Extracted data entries
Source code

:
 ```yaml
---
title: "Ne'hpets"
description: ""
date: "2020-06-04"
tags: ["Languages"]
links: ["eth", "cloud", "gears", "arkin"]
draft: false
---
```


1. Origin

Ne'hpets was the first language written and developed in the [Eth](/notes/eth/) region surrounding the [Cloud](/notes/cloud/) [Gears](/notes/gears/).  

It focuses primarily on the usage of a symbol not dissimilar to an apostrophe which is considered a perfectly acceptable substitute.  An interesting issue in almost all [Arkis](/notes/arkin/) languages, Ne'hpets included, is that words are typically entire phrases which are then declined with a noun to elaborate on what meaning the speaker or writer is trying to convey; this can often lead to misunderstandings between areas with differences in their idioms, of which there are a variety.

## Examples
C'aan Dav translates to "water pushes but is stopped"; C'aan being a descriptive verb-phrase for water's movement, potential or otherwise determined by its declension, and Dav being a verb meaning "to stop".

**What you need to do**
Return nothing but the lines from the top of the records above through the line that has "## Examples". Keep each one exact.

**Result of the task**
Source code

:
 ```yaml
---
title: "Ne'hpets"
description: ""
date: "2020-06-04"
tags: ["Languages"]
links: ["eth", "cloud", "gears", "arkin"]
draft: false
---
```


1. Origin

Ne'hpets was the first language written and developed in the [Eth](/notes/eth/) region surrounding the [Cloud](/notes/cloud/) [Gears](/notes/gears/).  

It focuses primarily on the usage of a symbol not dissimilar to an apostrophe which is considered a perfectly acceptable substitute.  An interesting issue in almost all [Arkis](/notes/arkin/) languages, Ne'hpets included, is that words are typically entire phrases which are then declined with a noun to elaborate on what meaning the speaker or writer is trying to convey; this can often lead to misunderstandings between areas with differences in their idioms, of which there are a variety.

## Examples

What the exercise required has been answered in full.